TOF versus Peak Flow at the Critical Location

Results Processing

The objective of the study, of course, is not to run HEC-HMS to compute hydrographs, so the work required is not complete. Now the analyst must process the results, using Equation 2, to estimate an average warning time with which benefit can be estimated.

At the onset of this computation with Equation 2, the analyst realized that events smaller than the 0.04 AEP event did not exceed the threshold. Including those in the expected value calculation might bias the results, as the warning time would be infinite (no warning would be issued because the threshold was never exceeded). Accordingly, the analyst decided to use conditional probability in the computations, reasoning that the expected value should use only events that exceeded the threshold.

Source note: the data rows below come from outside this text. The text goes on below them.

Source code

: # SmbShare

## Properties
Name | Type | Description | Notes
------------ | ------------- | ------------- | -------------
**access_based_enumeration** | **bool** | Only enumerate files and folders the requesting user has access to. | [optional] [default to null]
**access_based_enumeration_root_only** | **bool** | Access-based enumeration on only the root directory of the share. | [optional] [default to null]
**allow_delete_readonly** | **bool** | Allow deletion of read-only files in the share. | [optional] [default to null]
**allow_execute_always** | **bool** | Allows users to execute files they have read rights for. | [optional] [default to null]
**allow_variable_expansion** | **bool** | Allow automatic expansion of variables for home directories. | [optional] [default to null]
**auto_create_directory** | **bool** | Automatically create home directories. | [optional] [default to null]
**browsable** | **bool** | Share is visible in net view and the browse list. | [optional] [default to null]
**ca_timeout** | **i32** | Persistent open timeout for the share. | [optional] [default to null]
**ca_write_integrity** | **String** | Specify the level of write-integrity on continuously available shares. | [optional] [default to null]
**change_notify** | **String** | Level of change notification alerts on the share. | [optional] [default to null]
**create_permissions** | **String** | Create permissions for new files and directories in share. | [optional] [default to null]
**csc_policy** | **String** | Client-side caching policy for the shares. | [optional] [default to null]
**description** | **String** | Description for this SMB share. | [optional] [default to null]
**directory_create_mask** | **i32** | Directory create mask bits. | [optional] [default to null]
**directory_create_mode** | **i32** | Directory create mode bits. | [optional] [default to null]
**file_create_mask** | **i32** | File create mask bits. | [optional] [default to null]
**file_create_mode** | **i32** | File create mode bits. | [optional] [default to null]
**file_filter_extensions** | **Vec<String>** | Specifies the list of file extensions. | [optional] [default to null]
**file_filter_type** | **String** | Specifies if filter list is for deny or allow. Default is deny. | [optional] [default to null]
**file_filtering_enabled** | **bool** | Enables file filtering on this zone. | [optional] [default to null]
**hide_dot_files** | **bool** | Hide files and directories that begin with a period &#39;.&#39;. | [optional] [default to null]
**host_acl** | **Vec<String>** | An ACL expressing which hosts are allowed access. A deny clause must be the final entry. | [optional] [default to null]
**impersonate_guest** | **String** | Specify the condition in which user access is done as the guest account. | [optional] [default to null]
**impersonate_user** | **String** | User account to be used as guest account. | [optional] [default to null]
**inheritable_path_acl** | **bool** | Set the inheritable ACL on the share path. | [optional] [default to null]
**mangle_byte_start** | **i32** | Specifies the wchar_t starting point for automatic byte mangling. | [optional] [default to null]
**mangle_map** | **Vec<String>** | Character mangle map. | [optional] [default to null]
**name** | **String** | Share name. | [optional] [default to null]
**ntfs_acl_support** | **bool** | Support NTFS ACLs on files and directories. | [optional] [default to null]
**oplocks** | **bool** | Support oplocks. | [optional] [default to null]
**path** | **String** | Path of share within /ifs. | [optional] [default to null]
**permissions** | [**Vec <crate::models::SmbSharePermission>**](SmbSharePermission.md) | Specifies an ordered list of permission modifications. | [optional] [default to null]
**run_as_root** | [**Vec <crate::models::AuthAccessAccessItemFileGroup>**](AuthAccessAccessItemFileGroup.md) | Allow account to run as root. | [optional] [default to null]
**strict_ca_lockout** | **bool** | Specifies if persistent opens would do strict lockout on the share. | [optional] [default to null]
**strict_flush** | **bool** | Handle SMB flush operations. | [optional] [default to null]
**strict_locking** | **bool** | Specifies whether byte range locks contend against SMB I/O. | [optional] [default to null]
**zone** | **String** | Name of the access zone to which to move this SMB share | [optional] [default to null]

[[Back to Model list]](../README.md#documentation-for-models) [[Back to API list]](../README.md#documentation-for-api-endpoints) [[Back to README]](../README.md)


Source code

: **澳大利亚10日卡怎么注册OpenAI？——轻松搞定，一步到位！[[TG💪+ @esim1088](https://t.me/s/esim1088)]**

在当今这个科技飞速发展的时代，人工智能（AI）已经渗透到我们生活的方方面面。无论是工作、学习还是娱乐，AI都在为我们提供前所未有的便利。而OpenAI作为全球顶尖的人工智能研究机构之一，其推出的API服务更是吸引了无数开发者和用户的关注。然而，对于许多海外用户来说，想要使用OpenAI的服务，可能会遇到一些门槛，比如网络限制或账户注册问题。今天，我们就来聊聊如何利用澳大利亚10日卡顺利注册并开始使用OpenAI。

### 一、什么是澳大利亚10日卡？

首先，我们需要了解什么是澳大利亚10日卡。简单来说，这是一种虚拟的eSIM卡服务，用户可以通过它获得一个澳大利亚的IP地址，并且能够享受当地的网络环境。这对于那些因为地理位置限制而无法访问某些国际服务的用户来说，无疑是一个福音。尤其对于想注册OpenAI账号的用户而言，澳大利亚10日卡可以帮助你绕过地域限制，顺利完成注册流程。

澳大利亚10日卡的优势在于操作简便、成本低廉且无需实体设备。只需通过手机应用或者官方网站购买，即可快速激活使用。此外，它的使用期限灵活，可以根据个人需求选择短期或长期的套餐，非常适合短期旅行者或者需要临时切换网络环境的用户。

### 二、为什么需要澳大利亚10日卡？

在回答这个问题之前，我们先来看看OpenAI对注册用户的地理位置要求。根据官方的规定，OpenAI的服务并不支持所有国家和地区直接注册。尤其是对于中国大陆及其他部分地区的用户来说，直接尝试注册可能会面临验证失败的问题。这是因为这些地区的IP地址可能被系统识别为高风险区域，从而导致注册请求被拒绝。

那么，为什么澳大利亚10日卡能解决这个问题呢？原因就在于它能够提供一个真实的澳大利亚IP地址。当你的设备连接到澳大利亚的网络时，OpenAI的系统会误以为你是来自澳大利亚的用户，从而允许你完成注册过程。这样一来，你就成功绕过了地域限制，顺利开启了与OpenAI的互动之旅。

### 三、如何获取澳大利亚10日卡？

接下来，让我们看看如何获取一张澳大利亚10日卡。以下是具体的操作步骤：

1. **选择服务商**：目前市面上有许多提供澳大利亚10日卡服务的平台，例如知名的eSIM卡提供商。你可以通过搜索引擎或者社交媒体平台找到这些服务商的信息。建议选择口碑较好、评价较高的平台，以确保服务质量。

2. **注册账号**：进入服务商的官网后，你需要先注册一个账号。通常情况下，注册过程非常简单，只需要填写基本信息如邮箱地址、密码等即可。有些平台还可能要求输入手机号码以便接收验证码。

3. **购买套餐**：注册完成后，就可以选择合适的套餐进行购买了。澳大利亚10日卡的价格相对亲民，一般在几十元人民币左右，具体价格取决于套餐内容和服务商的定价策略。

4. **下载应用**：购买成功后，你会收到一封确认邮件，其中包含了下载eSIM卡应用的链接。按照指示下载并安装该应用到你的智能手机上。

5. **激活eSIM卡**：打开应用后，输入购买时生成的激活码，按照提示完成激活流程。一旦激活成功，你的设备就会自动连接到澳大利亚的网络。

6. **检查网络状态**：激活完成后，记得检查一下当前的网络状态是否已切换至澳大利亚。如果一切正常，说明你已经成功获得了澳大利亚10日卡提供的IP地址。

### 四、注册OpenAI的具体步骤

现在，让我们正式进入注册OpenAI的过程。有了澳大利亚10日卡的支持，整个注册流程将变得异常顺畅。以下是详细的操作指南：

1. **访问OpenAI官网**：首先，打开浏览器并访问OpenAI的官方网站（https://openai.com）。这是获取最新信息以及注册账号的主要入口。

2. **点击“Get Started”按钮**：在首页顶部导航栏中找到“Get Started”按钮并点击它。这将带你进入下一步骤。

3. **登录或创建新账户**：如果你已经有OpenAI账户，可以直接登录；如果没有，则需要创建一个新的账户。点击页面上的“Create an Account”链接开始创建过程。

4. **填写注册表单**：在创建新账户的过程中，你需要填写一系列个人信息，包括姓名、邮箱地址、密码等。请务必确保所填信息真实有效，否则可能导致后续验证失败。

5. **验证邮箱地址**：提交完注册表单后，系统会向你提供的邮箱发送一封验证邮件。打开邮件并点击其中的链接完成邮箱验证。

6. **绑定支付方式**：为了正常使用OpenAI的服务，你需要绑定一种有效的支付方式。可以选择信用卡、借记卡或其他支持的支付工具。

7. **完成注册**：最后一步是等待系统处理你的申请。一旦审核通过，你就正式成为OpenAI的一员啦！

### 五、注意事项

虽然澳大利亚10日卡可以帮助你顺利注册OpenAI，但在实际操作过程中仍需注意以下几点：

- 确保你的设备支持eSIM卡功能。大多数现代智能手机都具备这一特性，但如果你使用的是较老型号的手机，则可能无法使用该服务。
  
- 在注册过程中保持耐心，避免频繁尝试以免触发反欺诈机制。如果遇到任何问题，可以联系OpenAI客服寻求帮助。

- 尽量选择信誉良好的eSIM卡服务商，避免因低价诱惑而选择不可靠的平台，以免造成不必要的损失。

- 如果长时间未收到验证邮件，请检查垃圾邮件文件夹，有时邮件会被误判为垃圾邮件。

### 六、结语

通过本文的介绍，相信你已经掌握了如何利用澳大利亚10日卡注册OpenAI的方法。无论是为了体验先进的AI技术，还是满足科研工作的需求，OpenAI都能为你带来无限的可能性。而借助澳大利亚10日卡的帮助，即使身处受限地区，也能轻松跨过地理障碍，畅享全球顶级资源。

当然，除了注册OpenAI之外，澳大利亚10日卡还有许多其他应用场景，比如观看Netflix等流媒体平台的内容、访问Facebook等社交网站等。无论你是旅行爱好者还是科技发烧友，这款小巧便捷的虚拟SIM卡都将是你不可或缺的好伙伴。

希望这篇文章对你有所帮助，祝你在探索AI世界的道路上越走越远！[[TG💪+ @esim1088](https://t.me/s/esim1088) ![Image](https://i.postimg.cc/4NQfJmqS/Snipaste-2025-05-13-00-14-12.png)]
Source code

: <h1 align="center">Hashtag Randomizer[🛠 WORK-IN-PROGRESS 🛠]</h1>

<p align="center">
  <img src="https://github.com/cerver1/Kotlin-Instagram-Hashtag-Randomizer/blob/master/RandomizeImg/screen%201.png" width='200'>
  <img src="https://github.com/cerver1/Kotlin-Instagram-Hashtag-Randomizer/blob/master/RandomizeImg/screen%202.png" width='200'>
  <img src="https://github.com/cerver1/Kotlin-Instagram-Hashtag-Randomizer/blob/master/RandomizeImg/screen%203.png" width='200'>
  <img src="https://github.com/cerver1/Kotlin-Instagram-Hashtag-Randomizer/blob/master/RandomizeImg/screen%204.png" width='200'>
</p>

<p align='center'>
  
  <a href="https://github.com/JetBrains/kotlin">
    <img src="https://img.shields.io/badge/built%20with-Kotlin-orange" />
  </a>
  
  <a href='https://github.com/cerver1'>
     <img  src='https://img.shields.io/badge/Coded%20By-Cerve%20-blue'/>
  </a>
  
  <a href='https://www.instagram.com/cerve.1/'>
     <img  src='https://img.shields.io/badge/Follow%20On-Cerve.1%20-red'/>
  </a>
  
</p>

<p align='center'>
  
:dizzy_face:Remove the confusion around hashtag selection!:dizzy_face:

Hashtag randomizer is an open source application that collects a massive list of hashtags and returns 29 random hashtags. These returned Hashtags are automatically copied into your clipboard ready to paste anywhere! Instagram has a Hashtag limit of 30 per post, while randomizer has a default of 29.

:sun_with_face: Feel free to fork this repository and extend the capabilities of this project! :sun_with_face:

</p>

So, by integrating the maximum mitigation time-frequency curve, as directed by Equation 6, and using conditional probability to account for events more frequent than the 0.04 AEP event, the analyst computed expected warning time. For the proposed system, the maximum expected warning time was 55 minutes at the critical location. Based on the system design, the flood-warning specialist optimistically estimates the notification and decision-making time to be twenty minutes. Thus, the actual expected mitigation time is 35 minutes. The resulting damage reduction is slight, but the cost of a local FWS is also relatively small, so a federal interest may exist.